A review by Paul Dicken published online a week ago in The New Atlantis is representative of a certain kind of argument in contemporary social critiques of high tech. The piece discusses a book by Ben Schneiderman entitled Human-Centered AI, which came out earlier this year for Oxford UP, and mainly reads as an exposé of a benighted scientism that at best is hopelessly naïve about its potential to effect meaningful emancipatory social change and at worst is disingenuous about the extractive and exploitative agendas that underwrite its deployment.

One would not wish to deny that Schneiderman makes for a good target: computer scientists as a sociological class are hardly more self-reflexive or engagé than any other similarly-defined professional group, and divulgative AI-and-management texts seldom present incisive and counterintuitive social commentary. Nonetheless, it is hard to miss a certain symmetry between the attacks on the political self-awareness of the author in question (how could he have missed the damning social implications??) and the peans to progress through techno-solutionism which characterized public debate on Web2.0 before the techlash.

The fact itself that Dicken refers back to Charles Babbage as a precursor of contemporary AI research and its dark side should suggest that the entwinement of technological advancement with political economy might be a long-run phenomenon. What is different is that in the present conjuncture would-be social critics seem to harbor absolutely no faith that the political and social ills upstream from technological development can be righted, and no plan to do so. New technology changes affordances, and this shift makes certain social dynamics more visible. But in the absence of specifically political work, such visibility is ephemeral, irrelevant. Hence, the exposé of political cluelessness risks becoming the master trope of the techlash, essentially a declaration of social impotence.

A.utomated I.dentity?

An interesting, thoughtful article by Michelle Santiago Cortés in The Cut last week looks at affective relationships with algorithms and their role in shaping our identities.

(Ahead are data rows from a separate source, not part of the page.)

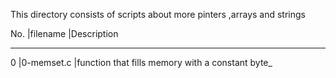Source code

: This directory consists of scripts about more pinters ,arrays and strings

No.	|filename		|Description
________________________________________________________________________________
0       |0-memset.c		|function that fills memory with a constant byte_
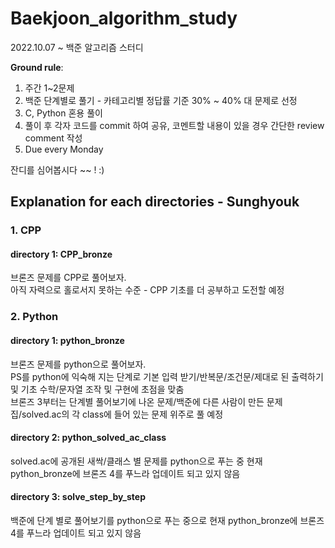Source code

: # Baekjoon_algorithm_study

2022.10.07 ~ 백준 알고리즘 스터디  

**Ground rule**:  

1. 주간 1~2문제
2. 백준 단계별로 풀기 - 카테고리별 정답률 기준 30% ~ 40% 대 문제로 선정
3. C, Python 혼용 풀이
4. 풀이 후 각자 코드를 commit 하여 공유, 코멘트할 내용이 있을 경우 간단한 review comment 작성
5. Due every Monday

잔디를 심어봅시다 ~~ ! :)  

## Explanation for each directories - Sunghyouk

### 1. CPP

#### directory 1: CPP_bronze

브론즈 문제를 CPP로 풀어보자.  
아직 자력으로 홀로서지 못하는 수준 - CPP 기초를 더 공부하고 도전할 예정  

### 2. Python

#### directory 1: python_bronze

브론즈 문제를 python으로 풀어보자.  
PS를 python에 익숙해 지는 단계로 기본 입력 받기/반복문/조건문/제대로 된 출력하기 및 기초 수학/문자열 조작 및 구현에 초점을 맞춤  
브론즈 3부터는 단계별 풀어보기에 나온 문제/백준에 다른 사람이 만든 문제집/solved.ac의 각 class에 들어 있는 문제 위주로 풀 예정  

#### directory 2: python_solved_ac_class

solved.ac에 공개된 새싹/클래스 별 문제를 python으로 푸는 중 현재 python_bronze에 브론즈 4를 푸느라 업데이트 되고 있지 않음  

#### directory 3: solve_step_by_step

백준에 단계 별로 풀어보기를 python으로 푸는 중으로 현재 python_bronze에 브론즈 4를 푸느라 업데이트 되고 있지 않음  
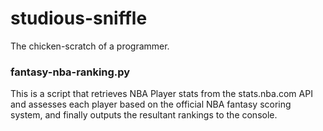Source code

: # studious-sniffle
The chicken-scratch of a programmer.

### fantasy-nba-ranking.py
This is a script that retrieves NBA Player stats from the stats.nba.com API and assesses each player based on the official NBA fantasy scoring system, and finally outputs the resultant rankings to the console.
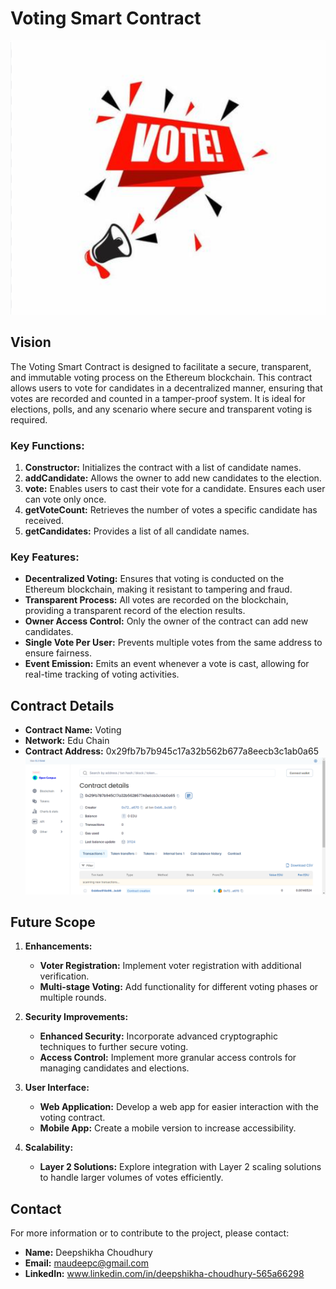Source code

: 
# Voting Smart Contract

![alt text](image-1.png)<br/>

## Vision
The Voting Smart Contract is designed to facilitate a secure, transparent, and immutable voting process on the Ethereum blockchain. This contract allows users to vote for candidates in a decentralized manner, ensuring that votes are recorded and counted in a tamper-proof system. It is ideal for elections, polls, and any scenario where secure and transparent voting is required.

### Key Functions:

1. **Constructor:** Initializes the contract with a list of candidate names.
2. **addCandidate:** Allows the owner to add new candidates to the election.
3. **vote:** Enables users to cast their vote for a candidate. Ensures each user can vote only once.
4. **getVoteCount:** Retrieves the number of votes a specific candidate has received.
5. **getCandidates:** Provides a list of all candidate names.

### Key Features:

- **Decentralized Voting:** Ensures that voting is conducted on the Ethereum blockchain, making it resistant to tampering and fraud.
- **Transparent Process:** All votes are recorded on the blockchain, providing a transparent record of the election results.
- **Owner Access Control:** Only the owner of the contract can add new candidates.
- **Single Vote Per User:** Prevents multiple votes from the same address to ensure fairness.
- **Event Emission:** Emits an event whenever a vote is cast, allowing for real-time tracking of voting activities.

## Contract Details

- **Contract Name:** Voting 
- **Network:** Edu Chain
- **Contract Address:** 0x29fb7b7b945c17a32b562b677a8eecb3c1ab0a65
![alt text](image.png)
  

## Future Scope

1. **Enhancements:**
   - **Voter Registration:** Implement voter registration with additional verification.
   - **Multi-stage Voting:** Add functionality for different voting phases or multiple rounds.

2. **Security Improvements:**
   - **Enhanced Security:** Incorporate advanced cryptographic techniques to further secure voting.
   - **Access Control:** Implement more granular access controls for managing candidates and elections.

3. **User Interface:**
   - **Web Application:** Develop a web app for easier interaction with the voting contract.
   - **Mobile App:** Create a mobile version to increase accessibility.

4. **Scalability:**
   - **Layer 2 Solutions:** Explore integration with Layer 2 scaling solutions to handle larger volumes of votes efficiently.

## Contact

For more information or to contribute to the project, please contact:

- **Name:** Deepshikha Choudhury
- **Email:** maudeepc@gmail.com
- **LinkedIn:** www.linkedin.com/in/deepshikha-choudhury-565a66298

Three parts of the analysis specifically stood out to me. The first revolves around our typical lack of knowledge of algorithms: Cortés’ story about

some YouTube alpha male […] out there uploading videos promising straight men advice on how to “hack” the Tinder algorithm to date like kings

is clearly only the tip of a gigantic societal iceberg, a cargo-culture-as-way-of-life involving pretty much everyone in the remotest, most diverse walks of life. The ever-evolving nature of these algorithms compounds the obfuscation effect, making end-users’ strategic attempts, whether exploitation- or resistance-focused, generally appear puerile.

Second, the clarity with which Cortés encapsulated the main tradeoff in the relationship was truly apt:

[w]e are, to varying degrees, okay with being surveilled as long as we get to feel seen.

The assertion of visibility and assurance of recognition are two of the key assets algorithmic systems offer their users, and their value can hardly be minimized as mere late-consumerist narcissism.

Finally, the comparison between algorithmic portraits of personality and astrology was extremely telling: closing the behavioral loop from algorithmic interaction to the redefinition of one’s own identity on the basis of the algorithm’s inevitably distorting mirror is still a matter of choice, or rather, a sensibility that can be honed and socialized regarding the most empowering and nurturing use of what is ultimately a hermeneutic tool. Of course, such a benign conclusion rests on the ambit of application of such technologies: music videos, entertainment, dating. As soon as our contemporary astrological devices are put in charge of directing outcomes in the field of political economy and public policy, the moral calculus rapidly shifts.